Thanks for the commands! my goal is to generate the snaptron jxns.
Hi @pabloacera
Just a followup on your last comment (sorry, been quite busy with other things recently), you really should only need these files from your output above for Snaptron (you don't need the rest which is only for recount3):
-rw-r--r-- 1 root root 38522177 Feb 12 06:26 junctions.bgz
-rw-r--r-- 1 root root 240231 Feb 12 06:26 junctions.bgz.tbi
-rw-r--r-- 1 root root 287346688 Feb 12 06:26 junctions.sqlite
-rw-r--r-- 1 root root 1130 Feb 12 06:26 jx_stats_per_sample.tsv
drwxr-xr-x 2 root root 4096 Feb 12 06:26 lucene_full_standard/
drwxr-xr-x 2 root root 4096 Feb 12 06:26 lucene_full_ws/
-rw-r--r-- 1 root root 101 Feb 12 06:26 lucene_indexed_numeric_types.tsv
-rw-r--r-- 1 root root 95 Feb 12 06:26 samples.fields.tsv
-rw-r--r-- 1 root root 1798 Feb 12 06:26 samples.tsv
Hi,
I am running unifier with junction counts only.

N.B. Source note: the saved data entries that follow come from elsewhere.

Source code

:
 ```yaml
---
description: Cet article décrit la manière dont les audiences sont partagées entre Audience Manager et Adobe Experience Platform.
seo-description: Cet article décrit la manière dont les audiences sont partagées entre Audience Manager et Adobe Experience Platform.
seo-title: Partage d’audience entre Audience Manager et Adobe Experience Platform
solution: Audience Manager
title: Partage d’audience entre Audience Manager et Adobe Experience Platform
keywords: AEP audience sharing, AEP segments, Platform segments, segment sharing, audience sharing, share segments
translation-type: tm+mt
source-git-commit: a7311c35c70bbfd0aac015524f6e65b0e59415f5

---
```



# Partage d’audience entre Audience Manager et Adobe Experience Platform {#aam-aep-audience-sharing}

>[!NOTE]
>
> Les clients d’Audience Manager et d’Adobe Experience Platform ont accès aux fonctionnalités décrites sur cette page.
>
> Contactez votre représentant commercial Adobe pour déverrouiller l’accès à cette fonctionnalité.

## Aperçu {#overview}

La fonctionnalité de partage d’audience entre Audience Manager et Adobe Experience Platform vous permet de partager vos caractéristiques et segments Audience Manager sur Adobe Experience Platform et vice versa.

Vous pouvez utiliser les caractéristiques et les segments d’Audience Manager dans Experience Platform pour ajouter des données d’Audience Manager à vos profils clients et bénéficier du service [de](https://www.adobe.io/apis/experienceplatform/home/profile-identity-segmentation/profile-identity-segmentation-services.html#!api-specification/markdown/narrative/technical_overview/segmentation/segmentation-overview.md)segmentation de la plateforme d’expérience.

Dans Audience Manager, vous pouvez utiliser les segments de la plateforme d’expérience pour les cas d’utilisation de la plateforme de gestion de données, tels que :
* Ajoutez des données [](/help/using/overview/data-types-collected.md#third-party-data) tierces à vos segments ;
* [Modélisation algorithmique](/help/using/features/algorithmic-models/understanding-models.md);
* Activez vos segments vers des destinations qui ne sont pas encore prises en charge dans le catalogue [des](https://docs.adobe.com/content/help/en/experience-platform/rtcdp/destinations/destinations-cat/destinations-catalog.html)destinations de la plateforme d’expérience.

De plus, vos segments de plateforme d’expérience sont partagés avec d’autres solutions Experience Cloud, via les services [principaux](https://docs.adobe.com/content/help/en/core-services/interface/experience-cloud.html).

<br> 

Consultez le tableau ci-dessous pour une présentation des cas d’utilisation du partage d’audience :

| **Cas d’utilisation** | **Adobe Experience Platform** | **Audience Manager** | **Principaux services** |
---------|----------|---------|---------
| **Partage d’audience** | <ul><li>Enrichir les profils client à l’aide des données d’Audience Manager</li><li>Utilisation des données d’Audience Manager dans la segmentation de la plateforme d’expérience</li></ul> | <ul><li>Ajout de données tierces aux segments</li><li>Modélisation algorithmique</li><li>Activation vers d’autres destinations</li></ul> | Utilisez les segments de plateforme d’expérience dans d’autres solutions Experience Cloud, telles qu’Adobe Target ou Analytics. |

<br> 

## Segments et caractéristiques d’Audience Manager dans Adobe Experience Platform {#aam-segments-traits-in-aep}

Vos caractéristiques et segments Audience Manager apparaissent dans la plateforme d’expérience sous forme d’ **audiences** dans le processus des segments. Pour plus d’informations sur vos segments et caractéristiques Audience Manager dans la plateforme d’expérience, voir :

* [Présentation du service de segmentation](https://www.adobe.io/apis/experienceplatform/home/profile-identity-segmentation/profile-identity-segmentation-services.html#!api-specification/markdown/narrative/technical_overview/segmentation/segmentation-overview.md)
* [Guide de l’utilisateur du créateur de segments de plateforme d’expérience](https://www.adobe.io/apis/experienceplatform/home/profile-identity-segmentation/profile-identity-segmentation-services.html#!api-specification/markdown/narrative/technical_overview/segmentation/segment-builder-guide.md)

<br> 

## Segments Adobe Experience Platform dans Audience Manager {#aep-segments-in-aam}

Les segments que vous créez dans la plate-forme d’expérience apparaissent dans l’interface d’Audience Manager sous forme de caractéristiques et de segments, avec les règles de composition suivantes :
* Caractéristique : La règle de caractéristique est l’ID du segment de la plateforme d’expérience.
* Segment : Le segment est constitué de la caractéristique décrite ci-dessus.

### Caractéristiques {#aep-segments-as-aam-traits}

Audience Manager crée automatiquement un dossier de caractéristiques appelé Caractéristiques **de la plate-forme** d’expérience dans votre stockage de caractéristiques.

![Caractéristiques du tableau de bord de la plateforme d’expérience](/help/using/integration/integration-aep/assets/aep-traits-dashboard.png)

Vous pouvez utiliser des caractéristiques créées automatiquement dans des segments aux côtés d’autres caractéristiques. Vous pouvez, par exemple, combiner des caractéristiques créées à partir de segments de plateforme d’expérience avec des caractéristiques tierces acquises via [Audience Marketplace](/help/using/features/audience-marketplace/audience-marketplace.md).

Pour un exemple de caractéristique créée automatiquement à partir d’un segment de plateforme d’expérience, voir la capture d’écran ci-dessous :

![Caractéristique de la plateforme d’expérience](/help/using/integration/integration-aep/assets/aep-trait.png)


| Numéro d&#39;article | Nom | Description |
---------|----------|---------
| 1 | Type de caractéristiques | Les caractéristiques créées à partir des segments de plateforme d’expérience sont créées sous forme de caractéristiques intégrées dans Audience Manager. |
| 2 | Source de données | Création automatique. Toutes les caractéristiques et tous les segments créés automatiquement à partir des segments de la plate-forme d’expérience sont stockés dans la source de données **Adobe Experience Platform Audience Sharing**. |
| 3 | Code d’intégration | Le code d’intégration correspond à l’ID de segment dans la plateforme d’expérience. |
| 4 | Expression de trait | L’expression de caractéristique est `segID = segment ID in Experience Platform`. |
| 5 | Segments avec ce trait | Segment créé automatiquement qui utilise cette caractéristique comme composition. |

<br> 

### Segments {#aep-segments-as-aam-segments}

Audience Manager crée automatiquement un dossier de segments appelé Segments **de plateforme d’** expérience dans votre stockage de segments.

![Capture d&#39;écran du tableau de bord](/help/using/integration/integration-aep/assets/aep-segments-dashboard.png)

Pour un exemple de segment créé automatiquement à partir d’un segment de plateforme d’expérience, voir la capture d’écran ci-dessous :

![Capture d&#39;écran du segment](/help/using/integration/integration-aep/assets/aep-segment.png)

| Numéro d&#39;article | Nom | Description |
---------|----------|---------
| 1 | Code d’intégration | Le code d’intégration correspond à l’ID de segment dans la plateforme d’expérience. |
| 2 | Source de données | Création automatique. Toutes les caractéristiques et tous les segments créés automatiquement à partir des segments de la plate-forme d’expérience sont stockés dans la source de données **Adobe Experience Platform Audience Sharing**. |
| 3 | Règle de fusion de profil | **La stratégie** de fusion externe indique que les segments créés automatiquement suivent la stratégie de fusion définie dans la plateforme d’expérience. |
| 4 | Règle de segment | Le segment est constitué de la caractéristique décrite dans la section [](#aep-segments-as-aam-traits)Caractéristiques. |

It seems that everything goes find, and all the snakemake jobs run without a problem but right at the end there is an error. I can see all the outputs in the folder, but I am not sure if I am missing something or it is just the clean up part where the issue pops. Here is the command I used and the error. Thanks a lot!!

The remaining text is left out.